Moveable Type/Blogger/Yahoo Mail/AOL/GMAIL/ETC. all have terms of service that if you break you get tossed–it doesn’t go the courts. When you take a GMAIL or HOTMAIL account for free you agree they can toss you without going to court at any time if they suspet your–for example–spamming folks.
If some people brea Google/Tribal Fusion/FastClick have people breaking their TOS then they have the right to toss them. As publishers we have the right to highlight who is breaking the rules.
Some third parties are breaking their agreements with the ad serving companies and publishers. As a group we should not do business with them, and we don’t have to go to court to decide who we do business with.
The group effort was something I suggest to the publisher of the Blog Herald who said he was having a time getting people’s attention.
best j
Comment by Jason | June 3, 2005
Jason, I just point to the RIAA. They have all the resources in the world, and their efforts to go outside the court system have been nothing short of disastrous. They are not the model to emulate.

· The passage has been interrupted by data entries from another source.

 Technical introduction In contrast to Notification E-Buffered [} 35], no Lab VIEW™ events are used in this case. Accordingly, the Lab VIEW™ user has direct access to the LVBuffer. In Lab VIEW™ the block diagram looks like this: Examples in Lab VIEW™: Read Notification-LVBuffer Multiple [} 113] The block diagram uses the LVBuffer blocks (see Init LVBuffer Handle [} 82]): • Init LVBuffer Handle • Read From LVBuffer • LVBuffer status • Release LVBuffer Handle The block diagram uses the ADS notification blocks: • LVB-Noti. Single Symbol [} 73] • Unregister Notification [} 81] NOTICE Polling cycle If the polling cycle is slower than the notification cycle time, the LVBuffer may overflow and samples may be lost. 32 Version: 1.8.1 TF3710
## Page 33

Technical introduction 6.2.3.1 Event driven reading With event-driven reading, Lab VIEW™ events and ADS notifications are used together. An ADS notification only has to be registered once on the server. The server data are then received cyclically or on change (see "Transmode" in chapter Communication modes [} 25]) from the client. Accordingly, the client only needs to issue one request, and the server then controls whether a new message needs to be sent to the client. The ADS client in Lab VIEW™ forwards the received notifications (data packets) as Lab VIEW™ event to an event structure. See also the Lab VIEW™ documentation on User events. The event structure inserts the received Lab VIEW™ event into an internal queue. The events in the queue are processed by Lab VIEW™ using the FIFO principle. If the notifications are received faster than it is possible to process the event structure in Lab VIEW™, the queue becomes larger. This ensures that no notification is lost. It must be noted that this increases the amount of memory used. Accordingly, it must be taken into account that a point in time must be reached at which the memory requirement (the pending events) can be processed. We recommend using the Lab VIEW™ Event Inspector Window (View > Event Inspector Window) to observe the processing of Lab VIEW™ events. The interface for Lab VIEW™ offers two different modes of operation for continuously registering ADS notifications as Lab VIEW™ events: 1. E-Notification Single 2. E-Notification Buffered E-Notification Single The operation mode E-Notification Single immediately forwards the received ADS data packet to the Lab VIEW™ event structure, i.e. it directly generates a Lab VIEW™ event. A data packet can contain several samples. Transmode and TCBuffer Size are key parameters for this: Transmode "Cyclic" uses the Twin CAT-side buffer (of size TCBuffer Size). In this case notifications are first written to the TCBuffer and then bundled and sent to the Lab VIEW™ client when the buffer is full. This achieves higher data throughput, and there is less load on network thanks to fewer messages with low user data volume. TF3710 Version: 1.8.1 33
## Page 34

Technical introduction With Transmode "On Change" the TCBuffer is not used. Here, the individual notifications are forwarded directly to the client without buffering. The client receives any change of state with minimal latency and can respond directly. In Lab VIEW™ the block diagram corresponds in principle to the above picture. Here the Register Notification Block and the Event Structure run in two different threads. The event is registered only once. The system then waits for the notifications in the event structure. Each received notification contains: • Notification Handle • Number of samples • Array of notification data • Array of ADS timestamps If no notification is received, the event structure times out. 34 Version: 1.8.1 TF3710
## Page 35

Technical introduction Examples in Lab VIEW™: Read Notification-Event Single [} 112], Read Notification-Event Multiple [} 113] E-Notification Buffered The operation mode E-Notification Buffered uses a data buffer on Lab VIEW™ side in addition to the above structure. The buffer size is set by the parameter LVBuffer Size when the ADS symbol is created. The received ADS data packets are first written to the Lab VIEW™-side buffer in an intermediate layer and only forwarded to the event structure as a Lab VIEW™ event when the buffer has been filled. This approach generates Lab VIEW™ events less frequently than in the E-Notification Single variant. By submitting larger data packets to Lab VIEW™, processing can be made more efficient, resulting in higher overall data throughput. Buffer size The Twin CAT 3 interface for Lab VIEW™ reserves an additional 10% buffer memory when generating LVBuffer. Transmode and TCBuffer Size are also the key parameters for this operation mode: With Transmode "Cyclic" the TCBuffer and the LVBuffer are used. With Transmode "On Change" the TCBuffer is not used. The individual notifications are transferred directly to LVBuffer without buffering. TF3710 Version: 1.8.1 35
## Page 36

Comment by Nathan Weinberg | June 3, 2005
>> Jason, I just point to the RIAA.
>> They have all the resources in
>> the world, and their efforts to
>> go outside the court system have
>> been nothing short of disastrous.
>> They are not the model to emulate.
Good point Nathan, however the population of people stealing music is, well, everyone online. Also, these folks don’t need to register with a social security/Tax ID with the RIAA.

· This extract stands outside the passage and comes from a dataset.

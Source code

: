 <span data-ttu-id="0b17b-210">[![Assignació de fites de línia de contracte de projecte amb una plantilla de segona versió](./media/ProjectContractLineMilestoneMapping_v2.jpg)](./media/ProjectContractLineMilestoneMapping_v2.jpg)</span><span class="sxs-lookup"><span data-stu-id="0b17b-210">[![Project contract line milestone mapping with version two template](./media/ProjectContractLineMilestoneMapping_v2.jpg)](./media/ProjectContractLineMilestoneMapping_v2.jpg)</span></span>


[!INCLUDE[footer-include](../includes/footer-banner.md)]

The population of people who are in the Google Adsense, Tribal Fusion, and other network ad programs is
Comment by Jason | June 4, 2005
All Jason does is wrap other people’s work with ads. Calcanis is douche bag looking for attention for his 70 craplogs,inc. What a hippocrite.
Comment by SlimeyLLC | June 4, 2005
SlimeyLLC: What are you talking about? We pay our bloggers!

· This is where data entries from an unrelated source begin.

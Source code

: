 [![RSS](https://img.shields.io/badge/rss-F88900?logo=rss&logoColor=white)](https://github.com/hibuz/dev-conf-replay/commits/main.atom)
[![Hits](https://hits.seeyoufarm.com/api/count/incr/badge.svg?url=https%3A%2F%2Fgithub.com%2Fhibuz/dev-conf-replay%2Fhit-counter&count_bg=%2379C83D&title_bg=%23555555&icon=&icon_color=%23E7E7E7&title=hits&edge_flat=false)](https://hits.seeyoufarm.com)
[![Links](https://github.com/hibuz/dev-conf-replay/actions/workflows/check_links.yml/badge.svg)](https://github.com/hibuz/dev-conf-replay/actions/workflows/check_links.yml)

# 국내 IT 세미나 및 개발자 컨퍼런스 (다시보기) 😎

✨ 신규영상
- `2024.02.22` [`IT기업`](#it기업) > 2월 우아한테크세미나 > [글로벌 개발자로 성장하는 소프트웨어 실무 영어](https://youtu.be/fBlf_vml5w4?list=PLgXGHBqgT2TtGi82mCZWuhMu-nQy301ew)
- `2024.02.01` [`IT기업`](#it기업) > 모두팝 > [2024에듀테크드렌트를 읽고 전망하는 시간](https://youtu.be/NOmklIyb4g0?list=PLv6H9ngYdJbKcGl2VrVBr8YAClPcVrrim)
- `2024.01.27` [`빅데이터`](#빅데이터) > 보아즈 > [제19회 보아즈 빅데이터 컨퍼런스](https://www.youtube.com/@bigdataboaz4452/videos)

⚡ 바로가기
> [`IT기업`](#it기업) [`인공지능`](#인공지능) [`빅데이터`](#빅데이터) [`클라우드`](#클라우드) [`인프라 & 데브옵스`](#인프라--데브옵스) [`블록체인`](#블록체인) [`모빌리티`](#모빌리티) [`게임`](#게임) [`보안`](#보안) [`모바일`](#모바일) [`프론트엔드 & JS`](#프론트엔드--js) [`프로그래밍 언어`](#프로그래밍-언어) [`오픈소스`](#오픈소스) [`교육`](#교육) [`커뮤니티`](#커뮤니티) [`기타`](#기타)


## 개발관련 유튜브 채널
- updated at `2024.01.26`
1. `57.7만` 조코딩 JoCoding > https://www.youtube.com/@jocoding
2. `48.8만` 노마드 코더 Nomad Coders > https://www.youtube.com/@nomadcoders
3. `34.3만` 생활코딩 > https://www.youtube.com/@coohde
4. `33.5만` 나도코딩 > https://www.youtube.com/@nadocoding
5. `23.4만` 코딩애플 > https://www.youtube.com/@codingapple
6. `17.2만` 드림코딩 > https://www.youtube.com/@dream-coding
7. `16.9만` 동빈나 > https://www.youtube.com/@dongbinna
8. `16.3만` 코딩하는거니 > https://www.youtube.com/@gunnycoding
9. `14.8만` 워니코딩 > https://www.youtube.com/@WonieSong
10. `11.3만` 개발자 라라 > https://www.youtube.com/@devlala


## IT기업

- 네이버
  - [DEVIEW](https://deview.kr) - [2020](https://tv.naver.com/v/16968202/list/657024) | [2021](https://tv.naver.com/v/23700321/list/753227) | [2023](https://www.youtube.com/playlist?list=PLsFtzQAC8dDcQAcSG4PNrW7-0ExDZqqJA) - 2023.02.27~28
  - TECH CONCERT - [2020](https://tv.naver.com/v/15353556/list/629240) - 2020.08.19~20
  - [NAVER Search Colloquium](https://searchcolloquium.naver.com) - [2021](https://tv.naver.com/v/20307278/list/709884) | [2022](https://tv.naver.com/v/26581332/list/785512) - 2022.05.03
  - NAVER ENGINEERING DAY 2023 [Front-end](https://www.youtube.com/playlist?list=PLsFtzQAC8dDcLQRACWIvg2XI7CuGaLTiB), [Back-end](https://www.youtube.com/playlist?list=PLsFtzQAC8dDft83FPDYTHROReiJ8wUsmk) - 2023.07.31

Comment by Jason | June 5, 2005
The Herald was right, this is my responce from Google:
After e-mailing Google AdSense about the ads they were running on a site that was steeling my feed this was their responce:
Google is a provider of information, not a mediator. We serve ads targeted to certain web pages, but we don’t control the content of these pages. For these kinds of questions or comments, it is best to directly address the webmaster of the page in question.
However, it is our policy to respond to notices of alleged infringement that comply with the Digital Millennium Copyright Act (the text of which can be found at the U.S. Copyright Office website: http://lcWeb.loc.gov/copyright/) and other applicable intellectual property laws. In this case, this means that if we receive proper notice of infringement, we will forward that notice to the responsible web site publisher.
To file a notice of infringement with us, you must provide a written communication (by fax or regular mail, not by email) that sets forth the
items specified below. Please note that pursuant to that Act, you may be liable to the alleged infringer for damages (including costs and attorneys’ fees) if you materially misrepresent that you own an item when you in fact do not. Accordingly, if you are not sure whether you have the right to request removal from our service, we suggest that you first contact an attorney.